• **Your assignment**:
Please transcribe all of the records precisely.

• **Given entries**:
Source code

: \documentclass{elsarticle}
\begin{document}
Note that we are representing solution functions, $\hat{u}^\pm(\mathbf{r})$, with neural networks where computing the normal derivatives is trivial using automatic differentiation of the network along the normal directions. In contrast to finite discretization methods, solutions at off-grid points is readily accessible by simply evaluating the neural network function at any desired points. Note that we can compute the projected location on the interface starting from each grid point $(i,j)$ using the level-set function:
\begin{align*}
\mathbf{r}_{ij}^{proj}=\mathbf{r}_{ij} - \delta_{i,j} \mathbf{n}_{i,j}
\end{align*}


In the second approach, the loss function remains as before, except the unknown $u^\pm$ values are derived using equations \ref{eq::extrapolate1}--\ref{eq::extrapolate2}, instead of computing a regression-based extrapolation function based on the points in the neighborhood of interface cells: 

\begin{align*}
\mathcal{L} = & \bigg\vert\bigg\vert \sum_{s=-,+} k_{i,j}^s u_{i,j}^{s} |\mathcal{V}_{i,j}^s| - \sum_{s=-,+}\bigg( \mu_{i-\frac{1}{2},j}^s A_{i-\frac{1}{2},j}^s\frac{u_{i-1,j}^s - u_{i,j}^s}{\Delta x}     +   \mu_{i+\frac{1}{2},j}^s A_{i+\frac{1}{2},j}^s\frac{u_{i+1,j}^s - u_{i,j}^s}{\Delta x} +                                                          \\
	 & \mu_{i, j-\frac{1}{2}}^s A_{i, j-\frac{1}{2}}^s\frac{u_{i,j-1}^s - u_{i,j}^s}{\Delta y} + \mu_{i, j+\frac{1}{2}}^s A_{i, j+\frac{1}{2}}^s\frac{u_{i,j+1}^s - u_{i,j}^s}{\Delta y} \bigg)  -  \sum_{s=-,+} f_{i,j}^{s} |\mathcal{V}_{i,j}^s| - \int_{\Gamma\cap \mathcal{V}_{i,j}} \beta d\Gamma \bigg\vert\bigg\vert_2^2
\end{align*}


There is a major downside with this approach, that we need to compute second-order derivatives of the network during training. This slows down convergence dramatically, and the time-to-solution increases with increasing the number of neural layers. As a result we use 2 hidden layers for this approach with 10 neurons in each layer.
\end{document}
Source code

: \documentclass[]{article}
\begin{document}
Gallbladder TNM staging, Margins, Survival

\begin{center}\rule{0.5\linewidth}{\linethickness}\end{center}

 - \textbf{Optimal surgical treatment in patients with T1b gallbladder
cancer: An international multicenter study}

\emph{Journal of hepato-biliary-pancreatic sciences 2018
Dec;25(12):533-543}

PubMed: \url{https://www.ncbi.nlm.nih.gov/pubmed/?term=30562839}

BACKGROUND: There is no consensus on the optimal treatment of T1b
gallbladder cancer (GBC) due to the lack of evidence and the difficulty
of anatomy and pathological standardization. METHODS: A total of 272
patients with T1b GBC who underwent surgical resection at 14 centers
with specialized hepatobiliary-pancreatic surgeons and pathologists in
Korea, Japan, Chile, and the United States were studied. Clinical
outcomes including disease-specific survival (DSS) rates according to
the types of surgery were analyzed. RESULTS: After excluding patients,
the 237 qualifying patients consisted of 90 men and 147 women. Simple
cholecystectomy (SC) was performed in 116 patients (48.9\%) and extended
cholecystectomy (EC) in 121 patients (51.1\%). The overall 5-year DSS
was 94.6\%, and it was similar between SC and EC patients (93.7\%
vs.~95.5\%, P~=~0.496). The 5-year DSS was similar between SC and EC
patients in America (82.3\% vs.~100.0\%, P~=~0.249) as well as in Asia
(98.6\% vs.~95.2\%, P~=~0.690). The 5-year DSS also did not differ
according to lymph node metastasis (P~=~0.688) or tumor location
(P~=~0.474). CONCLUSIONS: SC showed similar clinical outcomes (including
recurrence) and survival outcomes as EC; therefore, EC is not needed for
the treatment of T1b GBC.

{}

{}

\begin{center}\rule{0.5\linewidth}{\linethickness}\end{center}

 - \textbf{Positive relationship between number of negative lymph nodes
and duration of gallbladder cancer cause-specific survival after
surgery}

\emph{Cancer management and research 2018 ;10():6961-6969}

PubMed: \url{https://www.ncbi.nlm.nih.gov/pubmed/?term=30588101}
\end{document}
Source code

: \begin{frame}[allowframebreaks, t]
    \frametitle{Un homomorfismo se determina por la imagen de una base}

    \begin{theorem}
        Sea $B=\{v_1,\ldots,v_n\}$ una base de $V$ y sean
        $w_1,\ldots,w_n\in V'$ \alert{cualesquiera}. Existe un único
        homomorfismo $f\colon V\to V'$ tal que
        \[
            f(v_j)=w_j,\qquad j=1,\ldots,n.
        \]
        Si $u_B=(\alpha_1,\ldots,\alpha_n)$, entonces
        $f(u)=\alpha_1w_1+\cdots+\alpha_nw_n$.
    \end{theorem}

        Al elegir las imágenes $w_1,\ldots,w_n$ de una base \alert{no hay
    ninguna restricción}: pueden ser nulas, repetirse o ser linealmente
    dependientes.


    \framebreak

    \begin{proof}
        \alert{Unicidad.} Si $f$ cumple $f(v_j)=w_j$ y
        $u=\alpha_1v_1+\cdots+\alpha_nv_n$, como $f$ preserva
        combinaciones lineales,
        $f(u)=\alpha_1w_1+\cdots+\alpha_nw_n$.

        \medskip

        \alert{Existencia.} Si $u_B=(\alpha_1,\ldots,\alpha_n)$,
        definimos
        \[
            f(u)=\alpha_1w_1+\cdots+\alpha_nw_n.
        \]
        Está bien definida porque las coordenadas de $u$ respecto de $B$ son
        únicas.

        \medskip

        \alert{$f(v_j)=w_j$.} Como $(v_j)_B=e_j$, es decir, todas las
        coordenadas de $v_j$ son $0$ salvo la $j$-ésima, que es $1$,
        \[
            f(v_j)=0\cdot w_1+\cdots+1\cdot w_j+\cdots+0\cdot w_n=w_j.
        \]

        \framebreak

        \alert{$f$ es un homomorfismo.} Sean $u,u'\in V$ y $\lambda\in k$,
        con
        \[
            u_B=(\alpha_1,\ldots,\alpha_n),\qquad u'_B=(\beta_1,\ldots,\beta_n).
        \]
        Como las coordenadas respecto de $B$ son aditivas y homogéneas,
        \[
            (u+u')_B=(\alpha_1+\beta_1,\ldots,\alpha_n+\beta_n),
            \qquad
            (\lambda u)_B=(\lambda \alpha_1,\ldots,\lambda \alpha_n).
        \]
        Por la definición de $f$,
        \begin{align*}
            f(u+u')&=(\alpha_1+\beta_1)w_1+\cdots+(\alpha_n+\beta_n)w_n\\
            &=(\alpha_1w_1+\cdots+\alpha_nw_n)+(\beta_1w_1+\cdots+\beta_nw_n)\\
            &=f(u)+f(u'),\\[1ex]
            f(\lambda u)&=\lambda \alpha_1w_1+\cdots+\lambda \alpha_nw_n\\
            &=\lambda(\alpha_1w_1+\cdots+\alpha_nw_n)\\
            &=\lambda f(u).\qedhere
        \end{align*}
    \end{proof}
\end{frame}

• **Expected answer**:
Source code

: \documentclass{elsarticle}
\begin{document}
Note that we are representing solution functions, $\hat{u}^\pm(\mathbf{r})$, with neural networks where computing the normal derivatives is trivial using automatic differentiation of the network along the normal directions. In contrast to finite discretization methods, solutions at off-grid points is readily accessible by simply evaluating the neural network function at any desired points. Note that we can compute the projected location on the interface starting from each grid point $(i,j)$ using the level-set function:
\begin{align*}
\mathbf{r}_{ij}^{proj}=\mathbf{r}_{ij} - \delta_{i,j} \mathbf{n}_{i,j}
\end{align*}


In the second approach, the loss function remains as before, except the unknown $u^\pm$ values are derived using equations \ref{eq::extrapolate1}--\ref{eq::extrapolate2}, instead of computing a regression-based extrapolation function based on the points in the neighborhood of interface cells: 

\begin{align*}
\mathcal{L} = & \bigg\vert\bigg\vert \sum_{s=-,+} k_{i,j}^s u_{i,j}^{s} |\mathcal{V}_{i,j}^s| - \sum_{s=-,+}\bigg( \mu_{i-\frac{1}{2},j}^s A_{i-\frac{1}{2},j}^s\frac{u_{i-1,j}^s - u_{i,j}^s}{\Delta x}     +   \mu_{i+\frac{1}{2},j}^s A_{i+\frac{1}{2},j}^s\frac{u_{i+1,j}^s - u_{i,j}^s}{\Delta x} +                                                          \\
	 & \mu_{i, j-\frac{1}{2}}^s A_{i, j-\frac{1}{2}}^s\frac{u_{i,j-1}^s - u_{i,j}^s}{\Delta y} + \mu_{i, j+\frac{1}{2}}^s A_{i, j+\frac{1}{2}}^s\frac{u_{i,j+1}^s - u_{i,j}^s}{\Delta y} \bigg)  -  \sum_{s=-,+} f_{i,j}^{s} |\mathcal{V}_{i,j}^s| - \int_{\Gamma\cap \mathcal{V}_{i,j}} \beta d\Gamma \bigg\vert\bigg\vert_2^2
\end{align*}


There is a major downside with this approach, that we need to compute second-order derivatives of the network during training. This slows down convergence dramatically, and the time-to-solution increases with increasing the number of neural layers. As a result we use 2 hidden layers for this approach with 10 neurons in each layer.
\end{document}
Source code

: \documentclass[]{article}
\begin{document}
Gallbladder TNM staging, Margins, Survival

\begin{center}\rule{0.5\linewidth}{\linethickness}\end{center}

 - \textbf{Optimal surgical treatment in patients with T1b gallbladder
cancer: An international multicenter study}

\emph{Journal of hepato-biliary-pancreatic sciences 2018
Dec;25(12):533-543}

PubMed: \url{https://www.ncbi.nlm.nih.gov/pubmed/?term=30562839}

BACKGROUND: There is no consensus on the optimal treatment of T1b
gallbladder cancer (GBC) due to the lack of evidence and the difficulty
of anatomy and pathological standardization. METHODS: A total of 272
patients with T1b GBC who underwent surgical resection at 14 centers
with specialized hepatobiliary-pancreatic surgeons and pathologists in
Korea, Japan, Chile, and the United States were studied. Clinical
outcomes including disease-specific survival (DSS) rates according to
the types of surgery were analyzed. RESULTS: After excluding patients,
the 237 qualifying patients consisted of 90 men and 147 women. Simple
cholecystectomy (SC) was performed in 116 patients (48.9\%) and extended
cholecystectomy (EC) in 121 patients (51.1\%). The overall 5-year DSS
was 94.6\%, and it was similar between SC and EC patients (93.7\%
vs.~95.5\%, P~=~0.496). The 5-year DSS was similar between SC and EC
patients in America (82.3\% vs.~100.0\%, P~=~0.249) as well as in Asia
(98.6\% vs.~95.2\%, P~=~0.690). The 5-year DSS also did not differ
according to lymph node metastasis (P~=~0.688) or tumor location
(P~=~0.474). CONCLUSIONS: SC showed similar clinical outcomes (including
recurrence) and survival outcomes as EC; therefore, EC is not needed for
the treatment of T1b GBC.

{}

{}

\begin{center}\rule{0.5\linewidth}{\linethickness}\end{center}

 - \textbf{Positive relationship between number of negative lymph nodes
and duration of gallbladder cancer cause-specific survival after
surgery}

\emph{Cancer management and research 2018 ;10():6961-6969}

PubMed: \url{https://www.ncbi.nlm.nih.gov/pubmed/?term=30588101}
\end{document}
Source code

: \begin{frame}[allowframebreaks, t]
    \frametitle{Un homomorfismo se determina por la imagen de una base}

    \begin{theorem}
        Sea $B=\{v_1,\ldots,v_n\}$ una base de $V$ y sean
        $w_1,\ldots,w_n\in V'$ \alert{cualesquiera}. Existe un único
        homomorfismo $f\colon V\to V'$ tal que
        \[
            f(v_j)=w_j,\qquad j=1,\ldots,n.
        \]
        Si $u_B=(\alpha_1,\ldots,\alpha_n)$, entonces
        $f(u)=\alpha_1w_1+\cdots+\alpha_nw_n$.
    \end{theorem}

        Al elegir las imágenes $w_1,\ldots,w_n$ de una base \alert{no hay
    ninguna restricción}: pueden ser nulas, repetirse o ser linealmente
    dependientes.


    \framebreak

    \begin{proof}
        \alert{Unicidad.} Si $f$ cumple $f(v_j)=w_j$ y
        $u=\alpha_1v_1+\cdots+\alpha_nv_n$, como $f$ preserva
        combinaciones lineales,
        $f(u)=\alpha_1w_1+\cdots+\alpha_nw_n$.

        \medskip

        \alert{Existencia.} Si $u_B=(\alpha_1,\ldots,\alpha_n)$,
        definimos
        \[
            f(u)=\alpha_1w_1+\cdots+\alpha_nw_n.
        \]
        Está bien definida porque las coordenadas de $u$ respecto de $B$ son
        únicas.

        \medskip

        \alert{$f(v_j)=w_j$.} Como $(v_j)_B=e_j$, es decir, todas las
        coordenadas de $v_j$ son $0$ salvo la $j$-ésima, que es $1$,
        \[
            f(v_j)=0\cdot w_1+\cdots+1\cdot w_j+\cdots+0\cdot w_n=w_j.
        \]

        \framebreak

        \alert{$f$ es un homomorfismo.} Sean $u,u'\in V$ y $\lambda\in k$,
        con
        \[
            u_B=(\alpha_1,\ldots,\alpha_n),\qquad u'_B=(\beta_1,\ldots,\beta_n).
        \]
        Como las coordenadas respecto de $B$ son aditivas y homogéneas,
        \[
            (u+u')_B=(\alpha_1+\beta_1,\ldots,\alpha_n+\beta_n),
            \qquad
            (\lambda u)_B=(\lambda \alpha_1,\ldots,\lambda \alpha_n).
        \]
        Por la definición de $f$,
        \begin{align*}
            f(u+u')&=(\alpha_1+\beta_1)w_1+\cdots+(\alpha_n+\beta_n)w_n\\
            &=(\alpha_1w_1+\cdots+\alpha_nw_n)+(\beta_1w_1+\cdots+\beta_nw_n)\\
            &=f(u)+f(u'),\\[1ex]
            f(\lambda u)&=\lambda \alpha_1w_1+\cdots+\lambda \alpha_nw_n\\
            &=\lambda(\alpha_1w_1+\cdots+\alpha_nw_n)\\
            &=\lambda f(u).\qedhere
        \end{align*}
    \end{proof}
\end{frame}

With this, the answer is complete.